Work to complete:
Take the records below and retype them line by line, from the first line through the one containing "overlays for mobile"; stop there.

Provided entries:
=== Begin Enclosure ===
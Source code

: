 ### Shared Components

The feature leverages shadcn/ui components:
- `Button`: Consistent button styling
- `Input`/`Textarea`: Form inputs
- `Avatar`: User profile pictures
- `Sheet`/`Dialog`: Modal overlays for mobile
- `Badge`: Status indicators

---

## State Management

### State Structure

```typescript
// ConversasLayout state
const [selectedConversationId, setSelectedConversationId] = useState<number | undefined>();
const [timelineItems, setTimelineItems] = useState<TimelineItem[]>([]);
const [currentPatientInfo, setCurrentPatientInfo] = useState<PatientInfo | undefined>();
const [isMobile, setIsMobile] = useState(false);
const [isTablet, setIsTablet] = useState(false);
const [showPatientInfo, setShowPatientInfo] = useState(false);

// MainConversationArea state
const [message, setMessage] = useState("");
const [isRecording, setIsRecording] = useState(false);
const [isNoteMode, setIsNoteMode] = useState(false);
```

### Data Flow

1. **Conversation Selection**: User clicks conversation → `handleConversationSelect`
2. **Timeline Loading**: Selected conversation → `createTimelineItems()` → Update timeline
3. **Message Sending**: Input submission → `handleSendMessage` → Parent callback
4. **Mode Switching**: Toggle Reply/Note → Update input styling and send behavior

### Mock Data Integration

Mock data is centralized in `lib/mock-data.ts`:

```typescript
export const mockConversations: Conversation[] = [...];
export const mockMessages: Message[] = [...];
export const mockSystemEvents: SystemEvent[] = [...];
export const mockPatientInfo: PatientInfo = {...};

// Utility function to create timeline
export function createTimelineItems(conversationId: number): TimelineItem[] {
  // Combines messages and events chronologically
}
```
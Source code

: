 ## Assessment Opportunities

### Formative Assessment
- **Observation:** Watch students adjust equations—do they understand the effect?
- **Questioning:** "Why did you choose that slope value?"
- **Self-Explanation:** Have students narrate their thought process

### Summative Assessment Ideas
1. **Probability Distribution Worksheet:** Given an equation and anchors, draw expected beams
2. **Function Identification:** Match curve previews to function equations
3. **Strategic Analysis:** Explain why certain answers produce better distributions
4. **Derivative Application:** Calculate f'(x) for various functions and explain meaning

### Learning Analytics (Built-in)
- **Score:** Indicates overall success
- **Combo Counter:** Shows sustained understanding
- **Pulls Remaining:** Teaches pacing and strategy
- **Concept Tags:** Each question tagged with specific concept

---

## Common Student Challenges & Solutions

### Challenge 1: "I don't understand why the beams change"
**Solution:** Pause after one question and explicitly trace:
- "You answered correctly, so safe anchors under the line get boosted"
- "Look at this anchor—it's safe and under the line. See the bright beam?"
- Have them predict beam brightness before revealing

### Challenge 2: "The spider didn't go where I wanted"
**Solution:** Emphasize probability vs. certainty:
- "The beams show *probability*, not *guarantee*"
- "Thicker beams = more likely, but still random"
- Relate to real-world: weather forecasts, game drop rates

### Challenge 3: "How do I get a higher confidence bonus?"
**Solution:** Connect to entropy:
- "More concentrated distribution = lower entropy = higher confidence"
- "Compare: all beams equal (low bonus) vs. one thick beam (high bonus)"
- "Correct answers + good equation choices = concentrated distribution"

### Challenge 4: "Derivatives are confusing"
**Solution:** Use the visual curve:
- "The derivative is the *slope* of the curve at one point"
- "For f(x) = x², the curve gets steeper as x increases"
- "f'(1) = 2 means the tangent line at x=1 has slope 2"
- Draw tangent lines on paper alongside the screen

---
=== End Enclosure ===
Solution for this exercise:
Source code

: ### Shared Components

The feature leverages shadcn/ui components:
- `Button`: Consistent button styling
- `Input`/`Textarea`: Form inputs
- `Avatar`: User profile pictures
- `Sheet`/`Dialog`: Modal overlays for mobile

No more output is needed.